Paper No. 4
Presentation Time: 9:25 AM
CONTROLS ON THE DISTRIBUTION OF BENTHIC MICROBIAL MATS DURING THE EARLY TRIASSIC AFTERMATH OF THE END-PERMIAN MASS EXTINCTION: EXAMPLES FROM THE SOUTHWESTERN UNITED STATES
MATA, Scott A., Department of Earth Sciences, University of Southern California, Los Angeles, CA 90089-0740 and BOTTJER, David, Department of Earth Sciences, University of Southern California, Los Angeles, CA 90089, scott.mata@usc.edu
The expansion of microbial mats into marine subtidal settings has become a hallmark of the Lower Triassic sedimentary record and has greatly influenced the understanding of the unusual benthic and oceanographic conditions that persisted throughout the duration of Early Triassic time. It has been shown by many workers that there are numerous significant pulses of microbial carbonate in the form of stromatolitic and thrombolitic patch reefs that can be found in marine subtidal settings in the aftermath of the end-Permian mass extinction, yet knowledge of the existence of benthic microbial mats in siliciclastic settings during this interval was lacking until only recently. The discovery of wrinkle structures—microbial features comprised of mm-scale ridges, pits, and troughs that commonly exhibit a patchy distribution and an irregularly meandering morphology—by Pruss et al. (2004) in Lower Triassic storm-dominated shelf strata showed that the microbialite record for this time was not restricted solely to carbonate environments.
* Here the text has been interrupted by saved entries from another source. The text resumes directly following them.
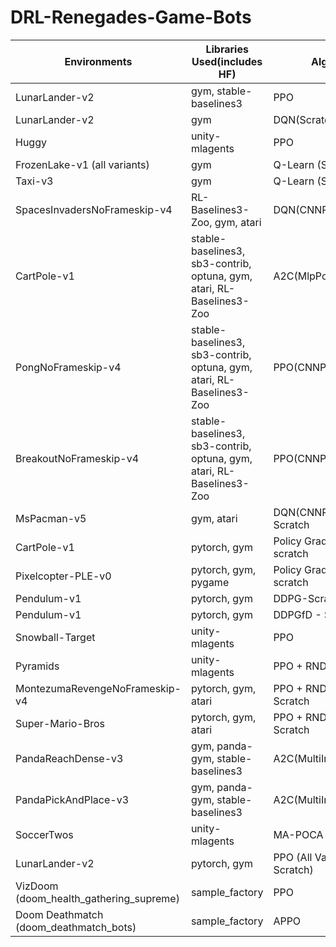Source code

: # DRL-Renegades-Game-Bots

| **Environments**                       | **Libraries Used(includes HF)**                                       | **Algos**                    | **Kaggle Notebooks** |
|----------------------------------------|-----------------------------------------------------------------------|------------------------------|----------------------|
| LunarLander-v2                         | gym, stable-baselines3                                                | PPO                          | [Link](https://www.kaggle.com/code/syedjarullahhisham/drl-huggingface-unit-1-lunarlander)                     |
| LunarLander-v2                         | gym                                                                   | DQN(Scratch)                 | [Link](https://www.kaggle.com/code/syedjarullahhisham/drl-huggingface-unit-1-lunarlander)                     |
| Huggy                                  | unity-mlagents                                                        | PPO                          | [Link](https://www.kaggle.com/code/syedjarullahhisham/drl-huggingface-unit-1-bonus-huggydog)                     |
| FrozenLake-v1 (all variants)           | gym                                                                   | Q-Learn (Scratch)            | [Link](https://www.kaggle.com/code/syedjarullahhisham/drl-huggingface-unit-2-frozenlake-v1-taxi-v3)                    |
| Taxi-v3                                | gym                                                                   | Q-Learn (Scratch)            | [Link](https://www.kaggle.com/code/syedjarullahhisham/drl-huggingface-unit-2-frozenlake-v1-taxi-v3)                    |
| SpacesInvadersNoFrameskip-v4           | RL-Baselines3-Zoo, gym, atari                                         | DQN(CNNPolicy)               | [Link](https://www.kaggle.com/code/syedjarullahhisham/drl-huggingface-unit-3-space-invaders)                     |
| CartPole-v1                            | stable-baselines3, sb3-contrib, optuna, gym, atari, RL-Baselines3-Zoo | A2C(MlpPolicy)               | [Link](https://www.kaggle.com/code/syedjarullahhisham/drl-huggingface-unit-3-optuna-cartpole-pong-br-out)                     |
| PongNoFrameskip-v4                     | stable-baselines3, sb3-contrib, optuna, gym, atari, RL-Baselines3-Zoo | PPO(CNNPolicy)               | [Link](https://www.kaggle.com/code/syedjarullahhisham/drl-huggingface-unit-3-optuna-cartpole-pong-br-out)                     |
| BreakoutNoFrameskip-v4                 | stable-baselines3, sb3-contrib, optuna, gym, atari, RL-Baselines3-Zoo | PPO(CNNPolicy)               | [Link](https://www.kaggle.com/code/syedjarullahhisham/drl-huggingface-unit-3-optuna-cartpole-pong-br-out)                     |
| MsPacman-v5                            | gym, atari                                                            | DQN(CNNPolicy) - Scratch     | [Link](https://www.kaggle.com/code/syedjarullahhisham/drl-huggingface-extra-unit-3-mspacmandqn-scratch)                     |
| CartPole-v1                            | pytorch, gym                                                          | Policy Gradient-scratch      | [Link](https://www.kaggle.com/code/syedjarullahhisham/drl-huggingface-unit-4-pg-cartpole-pixelcopter)                     |
| Pixelcopter-PLE-v0                     | pytorch, gym, pygame                                                  | Policy Gradient-scratch      | [Link](https://www.kaggle.com/code/syedjarullahhisham/drl-huggingface-unit-4-pg-cartpole-pixelcopter)                     |
| Pendulum-v1                            | pytorch, gym                                                          | DDPG-Scratch                 | [Link](https://www.kaggle.com/code/syedjarullahhisham/drl-extra-personal-unit-4-ddpg-ddpgfd-pendulum-v1)                     |
| Pendulum-v1                            | pytorch, gym                                                          | DDPGfD - Scratch             | [Link](https://www.kaggle.com/code/syedjarullahhisham/drl-extra-personal-unit-4-ddpg-ddpgfd-pendulum-v1)                     |
| Snowball-Target                        | unity-mlagents                                                        | PPO                          | [Link](https://www.kaggle.com/code/syedjarullahhisham/drl-huggingface-unit-5-unity-ml-snowball-pyramid)                     |
| Pyramids                               | unity-mlagents                                                        | PPO + RND                    | [Link](https://www.kaggle.com/code/syedjarullahhisham/drl-huggingface-unit-5-unity-ml-snowball-pyramid)                     |
| MontezumaRevengeNoFrameskip-v4         | pytorch, gym, atari                                                   | PPO + RND(CNN) - Scratch     | [Link](https://www.kaggle.com/code/syedjarullahhisham/drl-extra-personal-unit-5-rnd-montezuma-mario-bros)                     |
| Super-Mario-Bros                       | pytorch, gym, atari                                                   | PPO + RND(CNN) - Scratch     | [Link](https://www.kaggle.com/code/syedjarullahhisham/drl-extra-personal-unit-5-rnd-montezuma-mario-bros)                     |
| PandaReachDense-v3                     | gym, panda-gym, stable-baselines3                                     | A2C(MultiInputPolicy)        | [Link](https://www.kaggle.com/code/syedjarullahhisham/drl-huggingface-unit-6-pandagym-reachdns-pickplace)                     |
| PandaPickAndPlace-v3                   | gym, panda-gym, stable-baselines3                                     | A2C(MultiInputPolicy)        | [Link](https://www.kaggle.com/code/syedjarullahhisham/drl-huggingface-unit-6-pandagym-reachdns-pickplace)                     |
| SoccerTwos                             | unity-mlagents                                                        | MA-POCA                      | [Link](https://www.kaggle.com/code/syedjarullahhisham/drl-huggingface-unit-7-marl-soccer-2vs2)                     |
| LunarLander-v2                         | pytorch, gym                                                          | PPO (All Variations Scratch) | [Link](https://www.kaggle.com/code/syedjarullahhisham/drl-huggingface-unit-8-i-ppo-scratch-lunarlander)                     |
| VizDoom (doom_health_gathering_supreme)| sample_factory                                                        | PPO                          | [Link](https://www.kaggle.com/code/syedjarullahhisham/drl-huggingface-unit-8-ii-smpfc-vizdoom-deathmatch)                     |
| Doom Deathmatch (doom_deathmatch_bots) | sample_factory                                                        | APPO                         | [Link](https://www.kaggle.com/code/syedjarullahhisham/drl-huggingface-unit-8-ii-smpfc-vizdoom-deathmatch)                     |

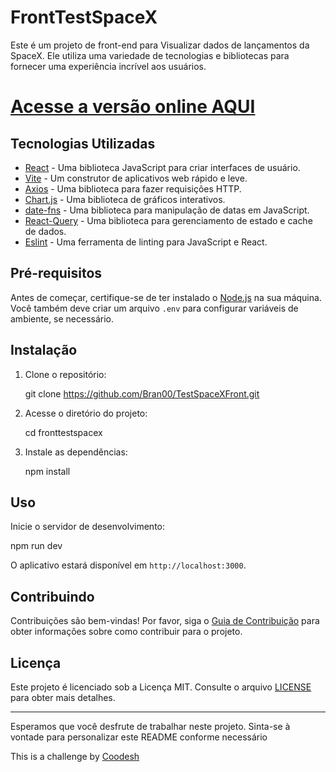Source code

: # FrontTestSpaceX

Este é um projeto de front-end para Visualizar dados de lançamentos da SpaceX. Ele utiliza uma variedade de tecnologias e bibliotecas para fornecer uma experiência incrível aos usuários.

# <a href="https://test-space-x-front.vercel.app">Acesse a versão online AQUI</a>


## Tecnologias Utilizadas

- [React](https://reactjs.org/) - Uma biblioteca JavaScript para criar interfaces de usuário.
- [Vite](https://vitejs.dev/) - Um construtor de aplicativos web rápido e leve.
- [Axios](https://axios-http.com/) - Uma biblioteca para fazer requisições HTTP.
- [Chart.js](https://www.chartjs.org/) - Uma biblioteca de gráficos interativos.
- [date-fns](https://date-fns.org/) - Uma biblioteca para manipulação de datas em JavaScript.
- [React-Query](https://react-query.tanstack.com/) - Uma biblioteca para gerenciamento de estado e cache de dados.
- [Eslint](https://eslint.org/) - Uma ferramenta de linting para JavaScript e React.

## Pré-requisitos

Antes de começar, certifique-se de ter instalado o [Node.js](https://nodejs.org/) na sua máquina. Você também deve criar um arquivo `.env` para configurar variáveis de ambiente, se necessário.

## Instalação

1. Clone o repositório:

   git clone https://github.com/Bran00/TestSpaceXFront.git

2. Acesse o diretório do projeto:

   cd fronttestspacex

3. Instale as dependências:

   npm install


## Uso

Inicie o servidor de desenvolvimento:

npm run dev


O aplicativo estará disponível em `http://localhost:3000`.

## Contribuindo

Contribuições são bem-vindas! Por favor, siga o [Guia de Contribuição](CONTRIBUTING.md) para obter informações sobre como contribuir para o projeto.

## Licença

Este projeto é licenciado sob a Licença MIT. Consulte o arquivo [LICENSE](LICENSE) para obter mais detalhes.

---

Esperamos que você desfrute de trabalhar neste projeto. Sinta-se à vontade para personalizar este README conforme necessário

This is a challenge by <a href="https://coodesh.com/">Coodesh</a>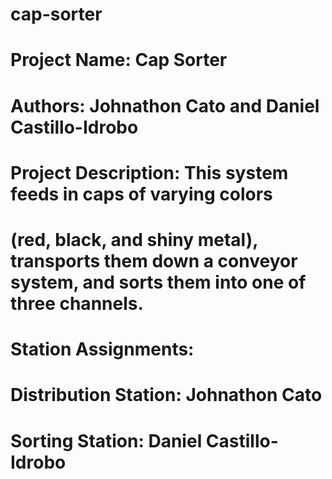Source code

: # cap-sorter
# Project Name: Cap Sorter
# Authors: Johnathon Cato and Daniel Castillo-Idrobo
# Project Description: This system feeds in caps of varying colors 
#                      (red, black, and shiny metal), transports them down a conveyor system, and sorts them into one of three channels.
#
# Station Assignments:
#   Distribution Station: Johnathon Cato
#   Sorting Station: Daniel Castillo-Idrobo
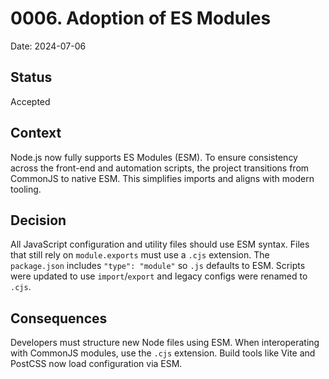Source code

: # 0006. Adoption of ES Modules

Date: 2024-07-06

## Status
Accepted

## Context
Node.js now fully supports ES Modules (ESM). To ensure consistency across the
front-end and automation scripts, the project transitions from CommonJS to
native ESM. This simplifies imports and aligns with modern tooling.

## Decision
All JavaScript configuration and utility files should use ESM syntax. Files that
still rely on `module.exports` must use a `.cjs` extension. The `package.json`
includes `"type": "module"` so `.js` defaults to ESM. Scripts were updated to
use `import`/`export` and legacy configs were renamed to `.cjs`.

## Consequences
Developers must structure new Node files using ESM. When interoperating with
CommonJS modules, use the `.cjs` extension. Build tools like Vite and PostCSS
now load configuration via ESM.
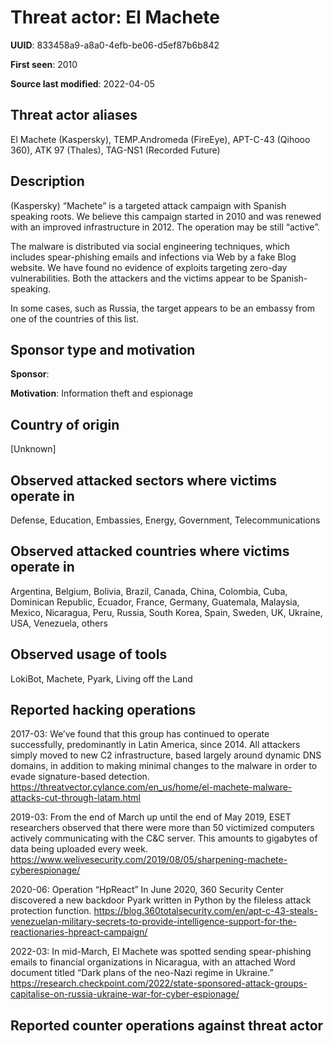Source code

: # Threat actor: El Machete

**UUID**: 833458a9-a8a0-4efb-be06-d5ef87b6b842

**First seen**: 2010

**Source last modified**: 2022-04-05

## Threat actor aliases

El Machete (Kaspersky), TEMP.Andromeda (FireEye), APT-C-43 (Qihooo 360), ATK 97 (Thales), TAG-NS1 (Recorded Future)

## Description

(Kaspersky) “Machete” is a targeted attack campaign with Spanish speaking roots. We believe this campaign started in 2010 and was renewed with an improved infrastructure in 2012. The operation may be still “active”.

The malware is distributed via social engineering techniques, which includes spear-phishing emails and infections via Web by a fake Blog website. We have found no evidence of exploits targeting zero-day vulnerabilities. Both the attackers and the victims appear to be Spanish-speaking.

In some cases, such as Russia, the target appears to be an embassy from one of the countries of this list.

## Sponsor type and motivation

**Sponsor**: 

**Motivation**: Information theft and espionage


## Country of origin

[Unknown]

## Observed attacked sectors where victims operate in

Defense, Education, Embassies, Energy, Government, Telecommunications

## Observed attacked countries where victims operate in

Argentina, Belgium, Bolivia, Brazil, Canada, China, Colombia, Cuba, Dominican Republic, Ecuador, France, Germany, Guatemala, Malaysia, Mexico, Nicaragua, Peru, Russia, South Korea, Spain, Sweden, UK, Ukraine, USA, Venezuela, others

## Observed usage of tools

LokiBot, Machete, Pyark, Living off the Land

## Reported hacking operations

2017-03: We’ve found that this group has continued to operate successfully, predominantly in Latin America, since 2014. All attackers simply moved to new C2 infrastructure, based largely around dynamic DNS domains, in addition to making minimal changes to the malware in order to evade signature-based detection.
https://threatvector.cylance.com/en_us/home/el-machete-malware-attacks-cut-through-latam.html

2019-03: From the end of March up until the end of May 2019, ESET researchers observed that there were more than 50 victimized computers actively communicating with the C&C server. This amounts to gigabytes of data being uploaded every week.
https://www.welivesecurity.com/2019/08/05/sharpening-machete-cyberespionage/

2020-06: Operation “HpReact”
In June 2020, 360 Security Center discovered a new backdoor Pyark written in Python by the fileless attack protection function.
https://blog.360totalsecurity.com/en/apt-c-43-steals-venezuelan-military-secrets-to-provide-intelligence-support-for-the-reactionaries-hpreact-campaign/

2022-03: In mid-March, El Machete was spotted sending spear-phishing emails to financial organizations in Nicaragua, with an attached Word document titled “Dark plans of the neo-Nazi regime in Ukraine.”
https://research.checkpoint.com/2022/state-sponsored-attack-groups-capitalise-on-russia-ukraine-war-for-cyber-espionage/

## Reported counter operations against threat actor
It is now known that wrinkle structures occur in storm-dominated strata from the southwestern United States, northern Italy, northern Pakistan, and northern Iraq. At each locality wrinkle structures are associated with subtidal storm deposits that often display hummocky or swaley cross-stratification. In the southwestern United States, wrinkle structures are found within the Lower Triassic Thaynes Formation and the Virgin Limestone Member of the Moenkopi Formation and are found predominantly across marine flooding surfaces—stratal surfaces in which there is an abrupt increase in water depth upsection—separating underlying nearshore sandstones from overlying deeper-water siltstone and shale. Wrinkle structures provide profound insight into the nature of the Early Triassic seafloor and suggest, by the presence of these benthic microbial mats, that during their formation a surface mixed-layer, which is a characteristic feature of most post-Cambrian seafloors, was commonly non-existent during this unusual interval in Earth’s history.